Radiologic diagnosis of schistosomiasis has been mostly focused on ultrasound imaging. Several case reports from 1984 demonstrated periportal fibrosis, which appeared as echogenic tubular shadows with central lucencies that radiated from the porta hepatis [5,13,14]. These were described as “bull’s eye” lesions due to the appearance of the concentric ring of fibrosis surrounding portal venous vasculature. Our case showed similar findings. Grading of the intensity of periportal fibrosis on ultrasonography was later shown to correlate with disease burden [15,16]. In addition to the stigmata of portal venous hypertension, other ultrasonographic signs of schistosomiasis included hypertrophy of the left hepatic lobe, atrophy of the right hepatic lobe, gallbladder wall thickening, granulomas, and splenic nodules [5,17]. Acute schistosomiasis has been associated with hypodense hepatic nodules on both ultrasound and CT [18].

Reports of CT correlation of ultrasound findings in chronic S. mansoni infection have not been as extensive. In 1985, a published series of five such patients showed that periportal fibrosis on CT appeared as low-density periportal zones with strong contrast enhancement. Similar to the ultrasonographic findings, these enhancing periportal regions could be seen as both rounded foci and linear branching patterns, depending on the cross-sectional orientation [8]. Our report demonstrates high-resolution MDCT imaging of concentric layers of periportal enhancement, previously seen on ultrasound, but not yet described with CT. Whereas periportal enhancement is nonspecific and can also be associated with Kaposi sarcoma or chemotherapy [19], this pattern of concentric ringed enhancement may prove to be a more specific indicator of schistosomiasis.

This case demonstrates a nodular and thickened gallbladder wall with evidence of stranding. Granulomatous reaction of the gallbladder in schistosomiasis is an unusual finding. As a gallbladder biopsy was not performed in this case, we do not have pathologic proof of correlation with schistosomiasis, although its extension to the porta hepatis supports this claim [13]. The differential diagnosis for a thickened gallbladder wall is broad, but would include gallbladder varices secondary to portal hypertension and chronic acalculous cholecystitis.
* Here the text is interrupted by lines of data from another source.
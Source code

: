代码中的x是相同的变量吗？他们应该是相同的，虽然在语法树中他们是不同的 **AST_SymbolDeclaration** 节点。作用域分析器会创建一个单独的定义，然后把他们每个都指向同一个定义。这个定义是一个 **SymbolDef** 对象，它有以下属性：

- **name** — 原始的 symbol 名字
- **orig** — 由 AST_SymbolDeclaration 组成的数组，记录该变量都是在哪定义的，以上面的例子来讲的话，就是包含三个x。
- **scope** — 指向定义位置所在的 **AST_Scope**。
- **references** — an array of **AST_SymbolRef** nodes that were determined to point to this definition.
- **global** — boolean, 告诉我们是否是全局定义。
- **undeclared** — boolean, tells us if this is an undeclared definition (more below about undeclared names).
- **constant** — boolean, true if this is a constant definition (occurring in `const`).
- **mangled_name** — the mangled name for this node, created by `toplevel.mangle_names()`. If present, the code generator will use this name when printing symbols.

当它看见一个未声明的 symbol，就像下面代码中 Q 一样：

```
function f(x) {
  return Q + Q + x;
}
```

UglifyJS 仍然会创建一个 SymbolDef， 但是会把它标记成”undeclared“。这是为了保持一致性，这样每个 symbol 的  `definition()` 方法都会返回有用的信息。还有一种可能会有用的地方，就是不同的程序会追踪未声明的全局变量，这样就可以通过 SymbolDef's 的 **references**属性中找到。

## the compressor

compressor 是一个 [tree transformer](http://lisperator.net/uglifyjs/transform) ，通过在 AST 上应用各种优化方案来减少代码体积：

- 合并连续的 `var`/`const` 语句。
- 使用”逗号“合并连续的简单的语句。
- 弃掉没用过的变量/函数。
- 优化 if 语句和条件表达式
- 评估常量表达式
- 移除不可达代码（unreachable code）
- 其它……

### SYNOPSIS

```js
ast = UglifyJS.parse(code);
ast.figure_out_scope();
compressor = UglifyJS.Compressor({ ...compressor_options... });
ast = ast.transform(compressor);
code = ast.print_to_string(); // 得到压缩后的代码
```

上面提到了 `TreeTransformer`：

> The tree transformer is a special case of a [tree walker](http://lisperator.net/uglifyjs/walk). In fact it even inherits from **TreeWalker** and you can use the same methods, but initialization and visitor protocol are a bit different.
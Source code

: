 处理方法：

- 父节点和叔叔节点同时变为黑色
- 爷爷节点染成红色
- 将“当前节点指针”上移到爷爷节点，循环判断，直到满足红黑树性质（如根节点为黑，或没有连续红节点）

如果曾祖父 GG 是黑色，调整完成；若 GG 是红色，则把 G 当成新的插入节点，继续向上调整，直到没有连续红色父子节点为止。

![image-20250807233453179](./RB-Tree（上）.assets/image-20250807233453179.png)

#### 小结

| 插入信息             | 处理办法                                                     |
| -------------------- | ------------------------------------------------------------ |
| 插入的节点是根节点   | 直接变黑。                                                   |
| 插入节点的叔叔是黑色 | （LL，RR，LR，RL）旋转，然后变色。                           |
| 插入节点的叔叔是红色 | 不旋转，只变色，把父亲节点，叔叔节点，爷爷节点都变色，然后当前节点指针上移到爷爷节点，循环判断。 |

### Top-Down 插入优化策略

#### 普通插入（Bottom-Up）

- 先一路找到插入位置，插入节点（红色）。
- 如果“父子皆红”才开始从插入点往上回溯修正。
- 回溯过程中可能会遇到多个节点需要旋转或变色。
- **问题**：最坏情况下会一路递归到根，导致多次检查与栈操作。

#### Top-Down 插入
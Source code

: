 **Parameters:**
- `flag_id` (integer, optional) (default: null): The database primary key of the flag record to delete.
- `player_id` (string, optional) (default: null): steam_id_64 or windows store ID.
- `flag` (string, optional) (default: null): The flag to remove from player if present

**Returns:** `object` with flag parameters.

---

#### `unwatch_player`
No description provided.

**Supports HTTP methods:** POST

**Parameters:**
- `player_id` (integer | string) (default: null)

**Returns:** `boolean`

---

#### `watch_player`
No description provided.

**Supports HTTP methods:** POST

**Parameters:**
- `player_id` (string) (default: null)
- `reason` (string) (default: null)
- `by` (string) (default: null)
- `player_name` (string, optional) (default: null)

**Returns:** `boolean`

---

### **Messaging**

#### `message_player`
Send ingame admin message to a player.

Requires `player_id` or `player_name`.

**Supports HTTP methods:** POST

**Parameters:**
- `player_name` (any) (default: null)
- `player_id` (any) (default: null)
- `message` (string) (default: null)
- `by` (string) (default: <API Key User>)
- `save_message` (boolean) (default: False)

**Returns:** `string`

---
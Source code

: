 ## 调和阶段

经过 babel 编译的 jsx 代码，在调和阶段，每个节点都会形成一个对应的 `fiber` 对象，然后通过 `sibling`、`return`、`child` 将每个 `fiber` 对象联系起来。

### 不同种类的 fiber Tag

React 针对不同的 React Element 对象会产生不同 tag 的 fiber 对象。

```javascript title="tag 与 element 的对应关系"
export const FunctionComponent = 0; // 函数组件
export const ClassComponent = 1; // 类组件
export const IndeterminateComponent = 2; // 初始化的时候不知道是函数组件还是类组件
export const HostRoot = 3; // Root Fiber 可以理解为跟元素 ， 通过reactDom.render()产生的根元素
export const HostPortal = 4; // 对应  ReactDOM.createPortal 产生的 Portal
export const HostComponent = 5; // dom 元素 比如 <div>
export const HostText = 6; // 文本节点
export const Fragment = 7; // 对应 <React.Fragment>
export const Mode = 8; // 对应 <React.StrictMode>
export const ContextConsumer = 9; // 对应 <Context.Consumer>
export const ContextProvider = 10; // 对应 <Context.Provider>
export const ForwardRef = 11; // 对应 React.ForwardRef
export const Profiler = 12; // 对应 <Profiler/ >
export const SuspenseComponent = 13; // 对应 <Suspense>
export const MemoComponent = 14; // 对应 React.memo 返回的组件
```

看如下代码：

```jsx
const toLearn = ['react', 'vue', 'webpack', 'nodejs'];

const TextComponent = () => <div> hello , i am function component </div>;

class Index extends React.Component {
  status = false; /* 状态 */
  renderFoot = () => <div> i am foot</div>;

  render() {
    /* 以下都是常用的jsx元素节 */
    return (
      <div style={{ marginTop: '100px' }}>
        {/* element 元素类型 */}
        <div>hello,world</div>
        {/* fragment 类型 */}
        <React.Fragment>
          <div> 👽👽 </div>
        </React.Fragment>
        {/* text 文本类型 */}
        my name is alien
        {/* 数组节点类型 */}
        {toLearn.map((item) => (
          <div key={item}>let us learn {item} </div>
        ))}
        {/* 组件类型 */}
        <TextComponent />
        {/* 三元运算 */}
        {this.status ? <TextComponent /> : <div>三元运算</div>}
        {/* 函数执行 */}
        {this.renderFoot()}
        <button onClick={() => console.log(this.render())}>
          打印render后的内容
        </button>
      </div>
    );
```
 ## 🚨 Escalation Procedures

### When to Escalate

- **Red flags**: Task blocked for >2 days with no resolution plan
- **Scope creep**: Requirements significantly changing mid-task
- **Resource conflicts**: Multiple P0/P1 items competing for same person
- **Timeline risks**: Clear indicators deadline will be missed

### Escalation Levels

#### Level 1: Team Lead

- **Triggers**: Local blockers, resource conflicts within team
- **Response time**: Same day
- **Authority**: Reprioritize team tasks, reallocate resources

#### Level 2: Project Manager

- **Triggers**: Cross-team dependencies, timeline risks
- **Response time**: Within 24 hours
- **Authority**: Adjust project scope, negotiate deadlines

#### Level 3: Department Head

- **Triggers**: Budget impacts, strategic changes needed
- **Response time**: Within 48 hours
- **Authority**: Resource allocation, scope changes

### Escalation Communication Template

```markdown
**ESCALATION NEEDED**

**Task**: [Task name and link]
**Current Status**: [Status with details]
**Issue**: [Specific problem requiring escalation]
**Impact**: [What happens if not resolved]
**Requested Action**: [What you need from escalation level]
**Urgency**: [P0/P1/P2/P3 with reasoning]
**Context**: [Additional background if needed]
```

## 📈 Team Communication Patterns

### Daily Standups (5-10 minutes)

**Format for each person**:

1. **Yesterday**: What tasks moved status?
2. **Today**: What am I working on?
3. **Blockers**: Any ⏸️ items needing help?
However, given absence of portal vein thrombosis and identification of other varices on CT imaging, isolated gallbladder varices were thought to be unlikely [7]. Additionally, Doppler ultrasound appearance of the thickened gallbladder wall was not consistent with published reports of gallbladder varices [6]. The patient did not have signs or symptoms suggestive of acalculous cholecystitis.

Our case also demonstrates an irregular liver contour and an enlarged caudate lobe. Previous reports have noted ascites, portal collaterals, hypertrophy of the lateral segment, and irregular contour of the hepatic surface as associated indicators of disease [20,21]. Although most cases describing dystrophic calcification of schistosomal ova in a “turtleback” or “tortoiseshell” appearance are associated with S. japonica infection [21], there have been rare reports of calcification of the liver, spleen, small bowel [22], and large bowel [23] with S. mansoni. Magnetic Resonance Imaging of S. mansoni has shown similar findings with strong periportal enhancement after gadolinium administration [24].

In our era of increasing global travel and immigration, exotic diseases previously thought to be under the purview of infectious disease physicians are now becoming increasingly commonplace. Although the incidence of schistosomiasis in endemic areas has been decreasing, largely due to public health measures, increasing emigration and interest in rural tourism has led to an increase in the incidence of the disease in non-endemic areas. Reaquaintance with the radiographic findings of schistosomiasis, particularly with newer MDCT imaging, is therefore helpful in establishing the diagnosis in many asymptomatic patients.